Cosette se volvió a meter en lo que la Thénardier llamaba «su caseta» y en los ojos grandes, clavados en el viajero desconocido, empezó a aparecerle una expresión que nunca habían tenido. No era aún sino un asombro candoroso, pero se mezclaba con él algo semejante a una confianza estupefacta.

—Por cierto, ¿quiere cenar? —le preguntó la Thénardier al viajero.

Éste no contestó. Parecía sumido en profundos pensamientos.

—Pero ¿de dónde sale este hombre? —dijo la Thénardier entre dientes—. Es un pobre asqueroso. No tiene ni para cenar. A ver si no me paga el hospedaje. Y menos mal que no se le ha ocurrido robar el dinero que estaba en el suelo.

En éstas, se abrió una puerta y entraron Éponine y Azelma.

Eran en verdad dos niñas muy guapas, más de clase media que campesinas, encantadoras, una con trenzas de color castaño y lustrosas, la otra con largas trenzas negras que le caían por la espalda; las dos eran vivarachas, aseadas, rellenitas, lozanas y tan sanas que daba gusto verlas. Llevaban ropa abrigada, pero la madre las vestía con tal arte que el grosor de las telas no menguaba en absoluto la coquetería del atuendo, que tenía en cuenta el invierno sin prescindir de la primavera.
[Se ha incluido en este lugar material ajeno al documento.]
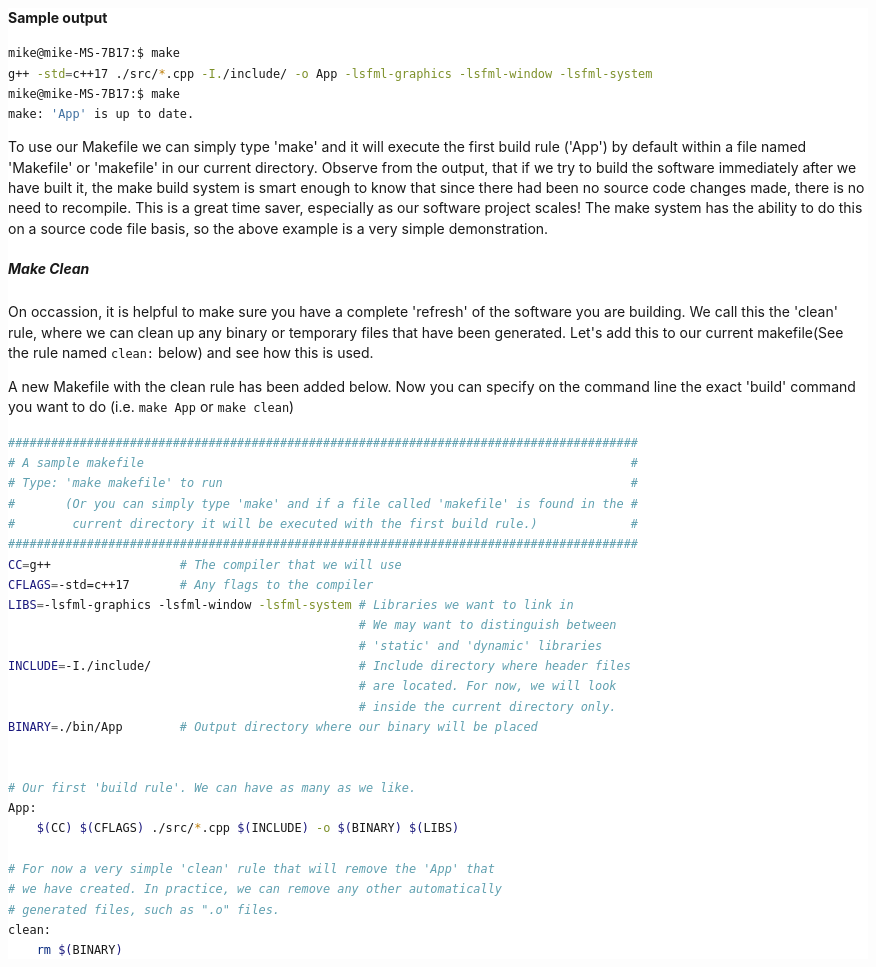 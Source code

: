 **Sample output**

```bash
mike@mike-MS-7B17:$ make
g++ -std=c++17 ./src/*.cpp -I./include/ -o App -lsfml-graphics -lsfml-window -lsfml-system
mike@mike-MS-7B17:$ make
make: 'App' is up to date.
```

To use our Makefile we can simply type 'make' and it will execute the first build rule ('App') by default within a file named 'Makefile' or 'makefile' in our current directory. Observe from the output, that if we try to build the software immediately after we have built it, the make build system is smart enough to know that since there had been no source code changes made, there is no need to recompile. This is a great time saver, especially as our software project scales! The make system has the ability to do this on a source code file basis, so the above example is a very simple demonstration.

##### Make Clean

On occassion, it is helpful to make sure you have a complete 'refresh' of the software you are building. We call this the 'clean' rule, where we can clean up any binary or temporary files that have been generated. Let's add this to our current makefile(See the rule named `clean:` below) and see how this is used.


A new Makefile with the clean rule has been added below. Now you can specify on the command line the exact 'build' command you want to do (i.e. `make App` or `make clean`)

```bash
########################################################################################
# A sample makefile                                                                    #
# Type: 'make makefile' to run                                                         #
#       (Or you can simply type 'make' and if a file called 'makefile' is found in the #
#        current directory it will be executed with the first build rule.)             # 
########################################################################################
CC=g++                  # The compiler that we will use
CFLAGS=-std=c++17       # Any flags to the compiler
LIBS=-lsfml-graphics -lsfml-window -lsfml-system # Libraries we want to link in
                                                 # We may want to distinguish between
                                                 # 'static' and 'dynamic' libraries
INCLUDE=-I./include/                             # Include directory where header files
                                                 # are located. For now, we will look
                                                 # inside the current directory only.
BINARY=./bin/App 		# Output directory where our binary will be placed


# Our first 'build rule'. We can have as many as we like.
App: 
	$(CC) $(CFLAGS) ./src/*.cpp $(INCLUDE) -o $(BINARY) $(LIBS)

# For now a very simple 'clean' rule that will remove the 'App' that
# we have created. In practice, we can remove any other automatically
# generated files, such as ".o" files.
clean:
	rm $(BINARY)
```
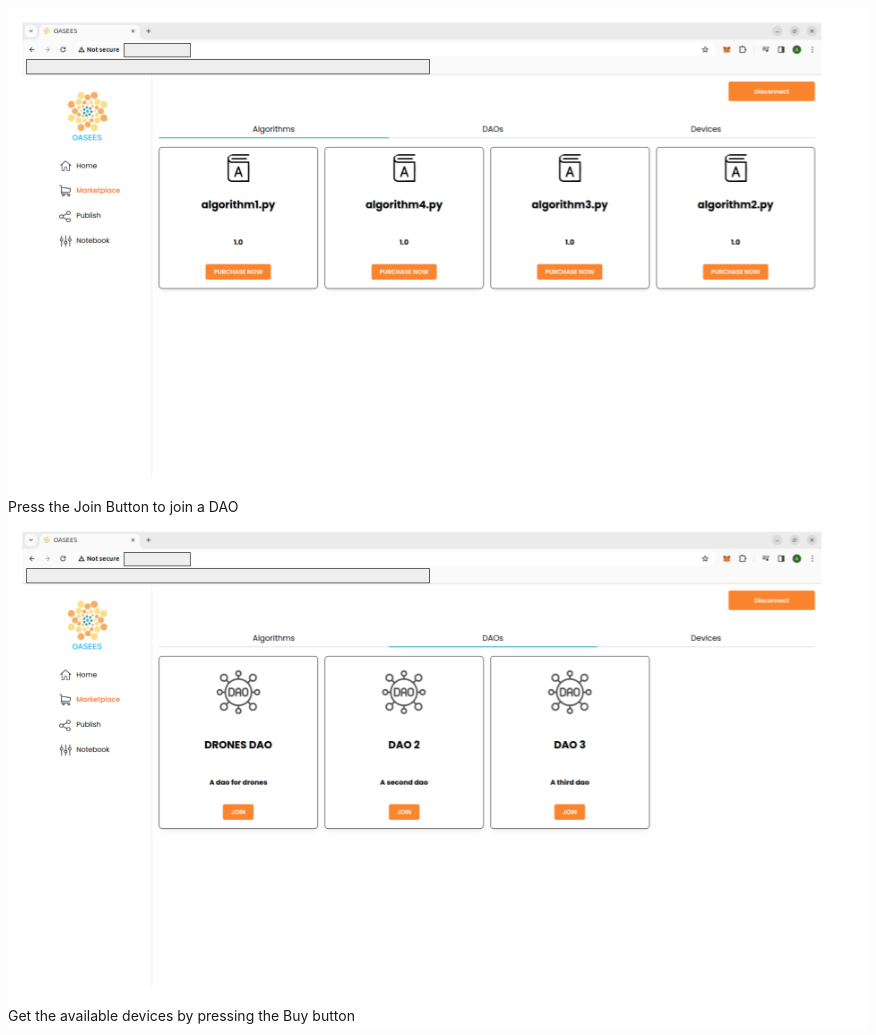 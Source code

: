 ![](imgs/market1.png)
<br/>
Press the Join Button to join a DAO
![](imgs/market2.png)
<br/>
Get the available devices by pressing the Buy button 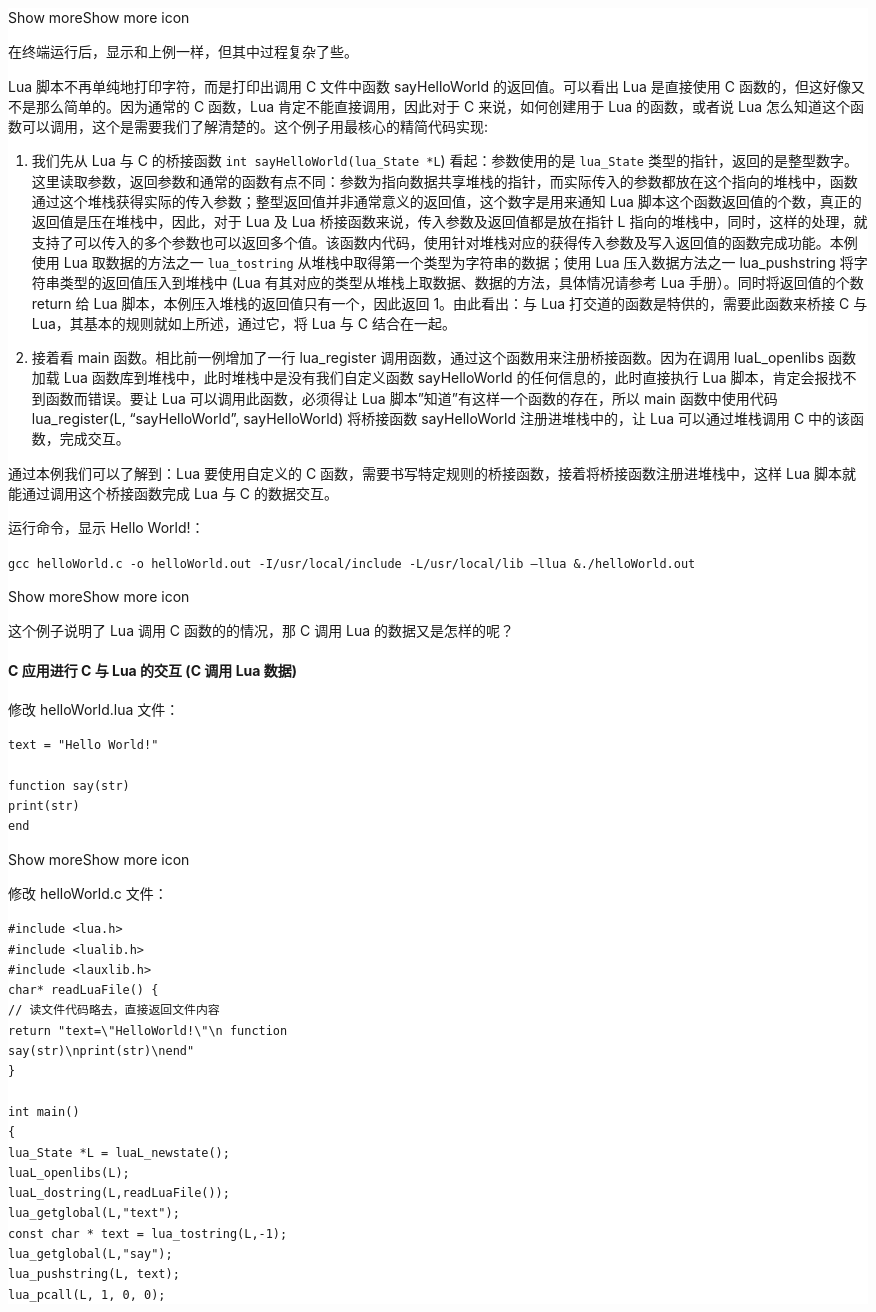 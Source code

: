 Show moreShow more icon

在终端运行后，显示和上例一样，但其中过程复杂了些。

Lua 脚本不再单纯地打印字符，而是打印出调用 C 文件中函数 sayHelloWorld 的返回值。可以看出 Lua 是直接使用 C 函数的，但这好像又不是那么简单的。因为通常的 C 函数，Lua 肯定不能直接调用，因此对于 C 来说，如何创建用于 Lua 的函数，或者说 Lua 怎么知道这个函数可以调用，这个是需要我们了解清楚的。这个例子用最核心的精简代码实现:

1. 我们先从 Lua 与 C 的桥接函数 `int sayHelloWorld(lua_State *L`) 看起：参数使用的是 `lua_State` 类型的指针，返回的是整型数字。这里读取参数，返回参数和通常的函数有点不同：参数为指向数据共享堆栈的指针，而实际传入的参数都放在这个指向的堆栈中，函数通过这个堆栈获得实际的传入参数；整型返回值并非通常意义的返回值，这个数字是用来通知 Lua 脚本这个函数返回值的个数，真正的返回值是压在堆栈中，因此，对于 Lua 及 Lua 桥接函数来说，传入参数及返回值都是放在指针 L 指向的堆栈中，同时，这样的处理，就支持了可以传入的多个参数也可以返回多个值。该函数内代码，使用针对堆栈对应的获得传入参数及写入返回值的函数完成功能。本例使用 Lua 取数据的方法之一 `lua_tostring` 从堆栈中取得第一个类型为字符串的数据；使用 Lua 压入数据方法之一 lua\_pushstring 将字符串类型的返回值压入到堆栈中 (Lua 有其对应的类型从堆栈上取数据、数据的方法，具体情况请参考 Lua 手册）。同时将返回值的个数 return 给 Lua 脚本，本例压入堆栈的返回值只有一个，因此返回 1。由此看出：与 Lua 打交道的函数是特供的，需要此函数来桥接 C 与 Lua，其基本的规则就如上所述，通过它，将 Lua 与 C 结合在一起。

2. 接着看 main 函数。相比前一例增加了一行 lua\_register 调用函数，通过这个函数用来注册桥接函数。因为在调用 luaL\_openlibs 函数加载 Lua 函数库到堆栈中，此时堆栈中是没有我们自定义函数 sayHelloWorld 的任何信息的，此时直接执行 Lua 脚本，肯定会报找不到函数而错误。要让 Lua 可以调用此函数，必须得让 Lua 脚本”知道”有这样一个函数的存在，所以 main 函数中使用代码 lua\_register(L, “sayHelloWorld”, sayHelloWorld) 将桥接函数 sayHelloWorld 注册进堆栈中的，让 Lua 可以通过堆栈调用 C 中的该函数，完成交互。


通过本例我们可以了解到：Lua 要使用自定义的 C 函数，需要书写特定规则的桥接函数，接着将桥接函数注册进堆栈中，这样 Lua 脚本就能通过调用这个桥接函数完成 Lua 与 C 的数据交互。

运行命令，显示 Hello World!：

```
gcc helloWorld.c -o helloWorld.out -I/usr/local/include -L/usr/local/lib –llua &./helloWorld.out

```

Show moreShow more icon

这个例子说明了 Lua 调用 C 函数的的情况，那 C 调用 Lua 的数据又是怎样的呢？

#### C 应用进行 C 与 Lua 的交互 (C 调用 Lua 数据)

修改 helloWorld.lua 文件：

```
text = "Hello World!"

function say(str)
print(str)
end

```

Show moreShow more icon

修改 helloWorld.c 文件：

```
#include <lua.h>
#include <lualib.h>
#include <lauxlib.h>
char* readLuaFile() {
// 读文件代码略去，直接返回文件内容
return "text=\"HelloWorld!\"\n function
say(str)\nprint(str)\nend"
}

int main()
{
lua_State *L = luaL_newstate();
luaL_openlibs(L);
luaL_dostring(L,readLuaFile());
lua_getglobal(L,"text");
const char * text = lua_tostring(L,-1);
lua_getglobal(L,"say");
lua_pushstring(L, text);
lua_pcall(L, 1, 0, 0);
```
Brotaba luz de ambas niñas. Y, además, eran como reinas. En la forma de vestir, en su buen humor, en el ruido que hacían había un toque soberano. Cuando entraron, la Thénardier les dijo con un tono gruñón rebosante de adoración: —¡Anda, mira por dónde vienen éstas!

Luego, sentándoselas en las rodillas por turnos, atusándoles el pelo, volviendo a anudarles los lazos y soltándolas luego con esa forma de zarandear tan dulce que tienen las madres, exclamó: «Pero ¡qué pintas me traen!».

Se sentaron las dos junto al fuego. Tenían una muñeca, a la que daban vueltas y más vueltas encima de las rodillas con toda clase de gorjeos alegres. De vez en cuando, Cosette alzaba la vista de la labor de punto y las miraba jugar con expresión lúgubre.

Éponine y Azelma no miraban a Cosette. Para ellas era como el perro. Aquellas tres niñas no sumaban veinticuatro años entre las tres y ya representaban la sociedad humana entera; la envidia por un lado y el desdén por otro.

La muñeca de las hermanas Thénardier estaba muy sobada, muy vieja y muy rota, pero no por ello le parecía menos admirable a Cosette, que no había tenido en la vida una muñeca, por recurrir a una expresión que todos los niños entenderán.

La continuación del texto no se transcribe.